I want to drill into a couple of particular areas. So you mentioned 21, 20, et cetera.

Can you just explain what that is briefly? And then also the attack that we saw, right, that I think that really scared us was Amazon had their Route 53 DNS, right?

And Route 53 is their DNS offering that will tell you where to find these sites, right?

So it wasn't Coinbase, it was some other, I think, crypto provider in that particular case.

And they were trying to, and keep me honest here, they were trying to serve a different IP address back so that they could take that traffic from the client.

Is that right? Yes. So to answer your first question, so slash 23, slash 21, all of that stuff are basically subnets.

IP addresses are aggregated by eight bits in the, sorry, 32 bits per segment.

And so they're just grouped by slash 32 is the bits.

And so basically a slash 32 is one IP, and slash 24 is 256 IPs.

And that is, a slash 24 is the minimal set amount of IPs that is Internet routable.

So you can't actually advertise slash 25s on the Internet.

Well, you can, but BGP is, again, BGP is inherently insecure. So the guidance is just don't do that, but it can happen.

But going back to kind of the MyEtherWallet and the Amazon 53 problem, yes, that's exactly what we're concerned about.

Like we're concerned about man in the middle. We're concerned about, you know, kind of making it very, right now it's pretty easy for a customer or for an attacker to imitate somebody who's legit, whether through hijacking, you know, DNS prefixes or hijacking, you know, a customer prefixes and basically saying, hey, you know, I'm, you know, magic transit customer A, but like, I'm actually not, but like enter your personal information to me and, you know, just see what happens.

It's interesting how a lot of users just inherently trust that the Internet is taking them to the right place.

Yeah. I mean, I think the nice thing there is that there's a layered approach to security, right?

So we've got the concept of the web PKI.

And so if somebody is pretending to be MyEtherWallet, right, then, you know, the browser, if, you know, Chrome has done a lot of great work here and Firefox and others to advance the, you know, this site is serving you an SSL certificate that, you know, either didn't show up in a certificate transparency log or is not actually issued and trusted by the browser, right?

And so you may get somewhere in a network perspective, but if you don't have that cryptographic proof that the server is authenticating as a domain, there's layers of protection there.

So just got a couple minutes left. I think that the thing that I'd like to understand and have you describe, and you mentioned this in your post is, so we're doing a lot of detection, right?

So we're saying, hey, this is happening, you should act, but what is the longer term path?

And then we've been, you know, pushing this isbgpsafetyet.com and we've been, you know, browbeating providers in a sense to deploy this onto their network, to make the network more secure.

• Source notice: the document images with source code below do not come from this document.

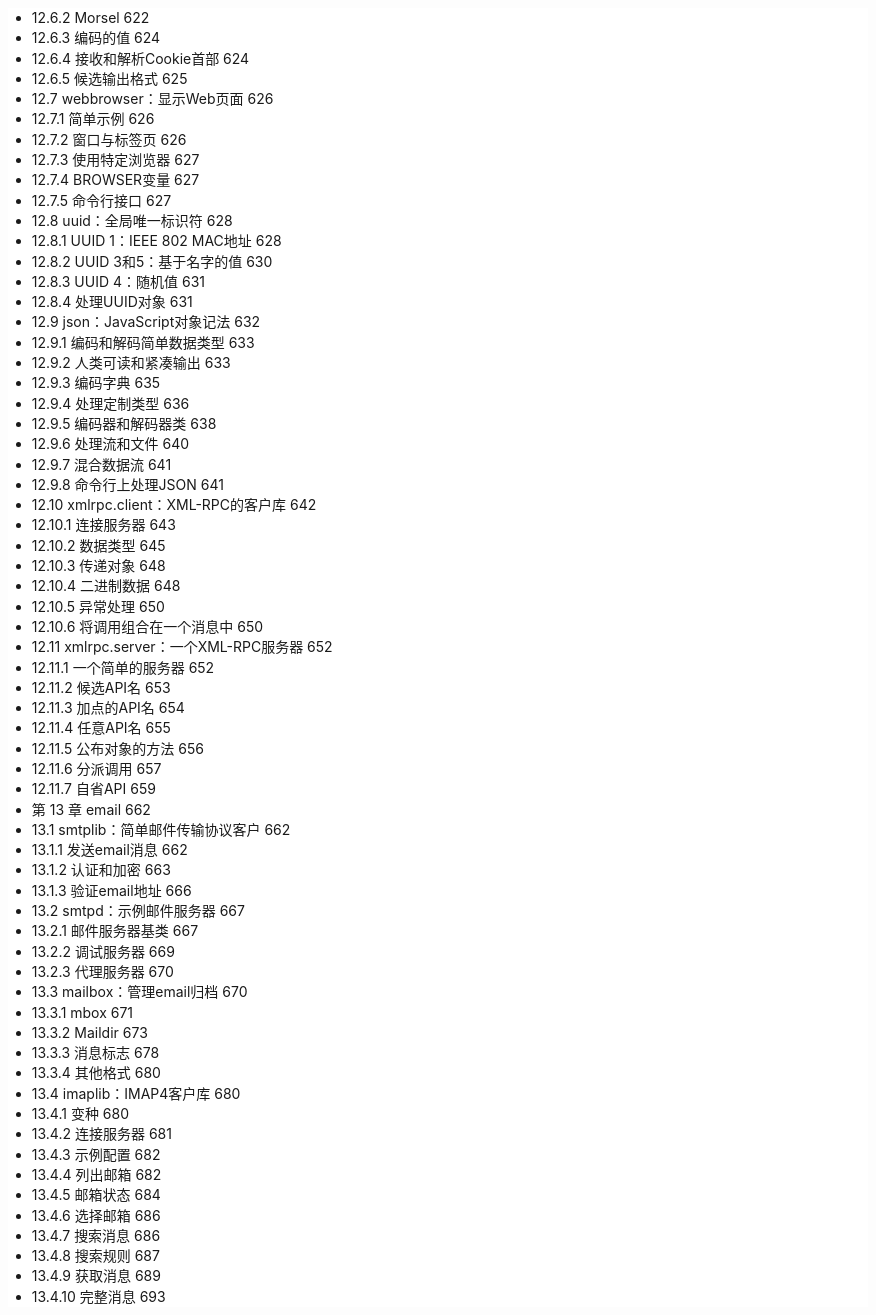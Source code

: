 * 12.6.2 Morsel 622
* 12.6.3 编码的值 624
* 12.6.4 接收和解析Cookie首部 624
* 12.6.5 候选输出格式 625
* 12.7 webbrowser：显示Web页面 626
* 12.7.1 简单示例 626
* 12.7.2 窗口与标签页 626
* 12.7.3 使用特定浏览器 627
* 12.7.4 BROWSER变量 627
* 12.7.5 命令行接口 627
* 12.8 uuid：全局唯一标识符 628
* 12.8.1 UUID 1：IEEE 802 MAC地址 628
* 12.8.2 UUID 3和5：基于名字的值 630
* 12.8.3 UUID 4：随机值 631
* 12.8.4 处理UUID对象 631
* 12.9 json：JavaScript对象记法 632
* 12.9.1 编码和解码简单数据类型 633
* 12.9.2 人类可读和紧凑输出 633
* 12.9.3 编码字典 635
* 12.9.4 处理定制类型 636
* 12.9.5 编码器和解码器类 638
* 12.9.6 处理流和文件 640
* 12.9.7 混合数据流 641
* 12.9.8 命令行上处理JSON 641
* 12.10 xmlrpc.client：XML-RPC的客户库 642
* 12.10.1 连接服务器 643
* 12.10.2 数据类型 645
* 12.10.3 传递对象 648
* 12.10.4 二进制数据 648
* 12.10.5 异常处理 650
* 12.10.6 将调用组合在一个消息中 650
* 12.11 xmlrpc.server：一个XML-RPC服务器 652
* 12.11.1 一个简单的服务器 652
* 12.11.2 候选API名 653
* 12.11.3 加点的API名 654
* 12.11.4 任意API名 655
* 12.11.5 公布对象的方法 656
* 12.11.6 分派调用 657
* 12.11.7 自省API 659
* 第 13 章 email 662
* 13.1 smtplib：简单邮件传输协议客户 662
* 13.1.1 发送email消息 662
* 13.1.2 认证和加密 663
* 13.1.3 验证email地址 666
* 13.2 smtpd：示例邮件服务器 667
* 13.2.1 邮件服务器基类 667
* 13.2.2 调试服务器 669
* 13.2.3 代理服务器 670
* 13.3 mailbox：管理email归档 670
* 13.3.1 mbox 671
* 13.3.2 Maildir 673
* 13.3.3 消息标志 678
* 13.3.4 其他格式 680
* 13.4 imaplib：IMAP4客户库 680
* 13.4.1 变种 680
* 13.4.2 连接服务器 681
* 13.4.3 示例配置 682
* 13.4.4 列出邮箱 682
* 13.4.5 邮箱状态 684
* 13.4.6 选择邮箱 686
* 13.4.7 搜索消息 686
* 13.4.8 搜索规则 687
* 13.4.9 获取消息 689
* 13.4.10 完整消息 693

Like, can you explain what that is? And we've got about a minute left here and then we go.

Sure. I'll be brief, which is hard. At a very high level, the act of going around and telling providers, hey, this person is not authorized to advertise these routes is automated.

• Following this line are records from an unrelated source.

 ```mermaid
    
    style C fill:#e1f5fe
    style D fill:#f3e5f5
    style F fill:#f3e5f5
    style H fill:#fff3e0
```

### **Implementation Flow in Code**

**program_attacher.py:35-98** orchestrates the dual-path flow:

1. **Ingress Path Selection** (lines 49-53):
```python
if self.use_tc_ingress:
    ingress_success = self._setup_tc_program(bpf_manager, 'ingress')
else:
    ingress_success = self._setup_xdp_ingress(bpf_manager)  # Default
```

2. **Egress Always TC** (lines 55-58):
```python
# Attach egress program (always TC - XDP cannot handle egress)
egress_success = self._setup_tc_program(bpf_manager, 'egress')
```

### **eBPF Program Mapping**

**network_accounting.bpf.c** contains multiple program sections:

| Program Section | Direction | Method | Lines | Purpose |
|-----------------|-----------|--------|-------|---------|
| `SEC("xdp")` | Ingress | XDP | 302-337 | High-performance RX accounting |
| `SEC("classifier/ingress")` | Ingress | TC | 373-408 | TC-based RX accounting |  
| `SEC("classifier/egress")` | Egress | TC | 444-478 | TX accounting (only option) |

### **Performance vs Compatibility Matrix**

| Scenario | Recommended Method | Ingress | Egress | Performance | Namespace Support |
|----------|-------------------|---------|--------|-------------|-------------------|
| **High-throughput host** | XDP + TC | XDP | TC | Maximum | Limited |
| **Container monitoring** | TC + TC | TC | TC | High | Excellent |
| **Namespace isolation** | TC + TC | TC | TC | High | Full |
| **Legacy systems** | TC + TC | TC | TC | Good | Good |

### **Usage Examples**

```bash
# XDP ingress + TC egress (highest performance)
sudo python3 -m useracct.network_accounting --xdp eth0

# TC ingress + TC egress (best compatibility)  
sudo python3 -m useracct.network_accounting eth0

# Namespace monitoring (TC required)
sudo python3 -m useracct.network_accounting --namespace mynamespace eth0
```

There is a system for this. It's called RPKI.

And RPKI basically allows customers to sign their routes and basically say, I am the only person who's allowed to advertise this.

Providers need to be able to honor these signings and these certificates.

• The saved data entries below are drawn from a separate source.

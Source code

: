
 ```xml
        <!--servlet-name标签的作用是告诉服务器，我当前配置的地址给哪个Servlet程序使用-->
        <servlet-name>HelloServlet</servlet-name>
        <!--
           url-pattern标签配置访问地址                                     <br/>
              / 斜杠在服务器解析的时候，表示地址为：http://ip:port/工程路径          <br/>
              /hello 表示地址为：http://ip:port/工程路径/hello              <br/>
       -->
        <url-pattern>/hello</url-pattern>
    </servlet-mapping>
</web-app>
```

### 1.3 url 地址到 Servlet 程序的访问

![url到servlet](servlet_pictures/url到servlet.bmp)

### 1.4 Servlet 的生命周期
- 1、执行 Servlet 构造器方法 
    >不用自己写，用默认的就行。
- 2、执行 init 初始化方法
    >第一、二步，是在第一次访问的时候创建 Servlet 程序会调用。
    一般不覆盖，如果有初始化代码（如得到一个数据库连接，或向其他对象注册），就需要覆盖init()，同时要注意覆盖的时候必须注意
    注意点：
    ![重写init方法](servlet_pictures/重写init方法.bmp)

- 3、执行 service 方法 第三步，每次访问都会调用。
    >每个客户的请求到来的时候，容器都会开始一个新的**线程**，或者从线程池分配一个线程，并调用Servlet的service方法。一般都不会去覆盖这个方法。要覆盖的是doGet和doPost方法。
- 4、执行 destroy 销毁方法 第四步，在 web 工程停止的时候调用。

And RPKI and deploying that allows them to be able to do that.

So if you're a customer who's deployed RPKI and you should deploy RPKI, we highly recommend that you push customers or push transit providers who haven't deployed RPKI yet to do so.

Really the only way that the Internet is going to become safer is if every single one of these providers do that.

And isbgpsafetyet is a really good way of tracking who's deployed RPKI or not.

We've had some good improvements over the past quarter. And now we're at kind of over 50% of the largest Internet providers on the Internet cloud and transit and ISP combined are deploying RPKI.

So we're making good progress, but you know, there's still a lot of room to go.

Terrific. We're out of time here. Thank you so much to everyone that joined today.

Really interesting conversation. Appreciate it.

And excited to see how people start using this.